August 21, 2020 · View on GitHub

=================================================================================== NMS Benchmarking Framework

CUDA implementation of the algorithm described in the paper:

"Work-Efficient Parallel Non-Maximum Suppression Kernels"

http://dx.doi.org/10.1093/comjnl/bxaa108

The Computer Journal

David Oro, Carles Fernández, Xavier Martorell, Javier Hernando

  • Requirements:

         1. GCC Compiler v5.0 or greater
         2. CUDA Toolkit v6.0 or greater
         3. NVIDIA GPU with Compute Capability 3.2 or greater
    
  • Build instructions:

         1. Set the GPU_ARCH and SM_ARCH variables in the Makefile according to 
            the underlying NVIDIA GPU architecture of your computer. For further 
            details, please refer to our GitHub Wiki page:
    
                  https://github.com/hertasecurity/gpu-nms/wiki
    
         2. Set your CUDA installation path in the Makefile (CUDA_HEADERS and 
            CUDA_LIBS variables)
    
         3. Compile the source code:   make
    
  • Execution:

         * You can run the GPU NMS benchmark using a comma-separated input file 
           containing the list of detected objects in the following format:
    
                  xcoordinate,ycoordinate,width,score
    
         * We provide a sample input file "detections.txt" obtained after having 
           executed a face detector over the "oscars.png" file.
    
         * The GPU NMS benchmark must be executed as follows:
    
                  ./nmstest  detections.txt  output.txt
    
         * The application should then return the computation time of both the MAP 
           and REDUCE GPU NMS kernels and write the results in the "output.txt" file.
    
         * Finally, you can visualize both the input (pre-NMS) and the output 
           (post-NMS) with the "drawrectangles" Python script.

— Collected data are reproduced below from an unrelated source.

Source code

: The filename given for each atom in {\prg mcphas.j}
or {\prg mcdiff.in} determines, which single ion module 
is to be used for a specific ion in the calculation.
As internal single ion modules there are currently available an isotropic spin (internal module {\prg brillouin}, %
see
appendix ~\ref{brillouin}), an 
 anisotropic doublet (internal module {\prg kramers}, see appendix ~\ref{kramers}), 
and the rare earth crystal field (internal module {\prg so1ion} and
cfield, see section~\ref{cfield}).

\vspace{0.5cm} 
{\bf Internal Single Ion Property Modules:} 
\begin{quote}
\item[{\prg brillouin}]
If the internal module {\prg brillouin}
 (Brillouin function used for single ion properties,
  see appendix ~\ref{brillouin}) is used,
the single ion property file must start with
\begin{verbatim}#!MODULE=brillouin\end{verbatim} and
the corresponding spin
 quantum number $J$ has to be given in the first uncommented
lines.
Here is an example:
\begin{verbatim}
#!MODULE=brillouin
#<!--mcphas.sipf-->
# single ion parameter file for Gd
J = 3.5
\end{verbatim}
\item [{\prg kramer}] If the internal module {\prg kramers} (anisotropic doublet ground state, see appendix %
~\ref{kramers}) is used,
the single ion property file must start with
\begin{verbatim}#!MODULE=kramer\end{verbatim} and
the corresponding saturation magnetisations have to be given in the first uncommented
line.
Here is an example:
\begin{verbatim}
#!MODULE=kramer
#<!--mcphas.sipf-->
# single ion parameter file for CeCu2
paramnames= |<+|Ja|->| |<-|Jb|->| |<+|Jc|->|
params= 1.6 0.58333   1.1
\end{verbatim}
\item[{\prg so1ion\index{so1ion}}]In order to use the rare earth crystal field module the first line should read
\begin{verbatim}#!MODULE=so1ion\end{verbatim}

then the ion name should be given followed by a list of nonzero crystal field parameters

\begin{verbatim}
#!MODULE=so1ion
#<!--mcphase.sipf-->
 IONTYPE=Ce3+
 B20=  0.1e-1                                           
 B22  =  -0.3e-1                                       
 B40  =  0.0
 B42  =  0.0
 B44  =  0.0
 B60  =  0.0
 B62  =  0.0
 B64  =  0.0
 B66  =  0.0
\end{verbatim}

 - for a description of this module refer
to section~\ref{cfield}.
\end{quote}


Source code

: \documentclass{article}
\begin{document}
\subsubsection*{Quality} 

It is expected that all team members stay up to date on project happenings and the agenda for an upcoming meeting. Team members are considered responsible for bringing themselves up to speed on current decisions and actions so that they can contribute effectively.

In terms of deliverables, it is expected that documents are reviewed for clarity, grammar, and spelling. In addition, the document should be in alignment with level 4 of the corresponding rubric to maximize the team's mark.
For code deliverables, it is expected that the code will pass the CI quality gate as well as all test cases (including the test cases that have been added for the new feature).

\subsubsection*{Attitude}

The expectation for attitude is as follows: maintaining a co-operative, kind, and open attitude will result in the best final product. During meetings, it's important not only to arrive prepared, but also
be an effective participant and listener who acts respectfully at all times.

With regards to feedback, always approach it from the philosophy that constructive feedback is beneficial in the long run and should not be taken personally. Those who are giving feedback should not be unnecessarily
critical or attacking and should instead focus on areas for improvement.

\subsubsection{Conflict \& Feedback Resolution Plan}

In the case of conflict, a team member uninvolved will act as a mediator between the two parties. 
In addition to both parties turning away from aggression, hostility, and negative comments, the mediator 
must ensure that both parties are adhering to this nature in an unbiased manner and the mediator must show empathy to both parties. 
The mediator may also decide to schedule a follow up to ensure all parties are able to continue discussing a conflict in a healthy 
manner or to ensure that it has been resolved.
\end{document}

For example:
    
                  ./drawrectangles  detections.txt
    
           Or:
    
                  ./drawrectangles  output.txt
    
           The graphical output is stored in the "oscarsdets.png" file
    
  • IMPORTANT:

         * The source code must be compiled to the microarchitecture matching the 
           GPU platform during execution (check GPU_ARCH and SM_ARCH variables 
           in the Makefile).
    
         * If the NMS algorithm is not capable of properly merging the candidate 
           windows, re-check the GPU_ARCH and SM_ARCH variables and then 
           recompile the code.
    
         * This GPU NMS benchmark is limited to a maximum of 4096 detected 
           objects per input. If you want to increase this limit, please 
           modify the MAX_DETECTIONS constant in the "nms.cu" file.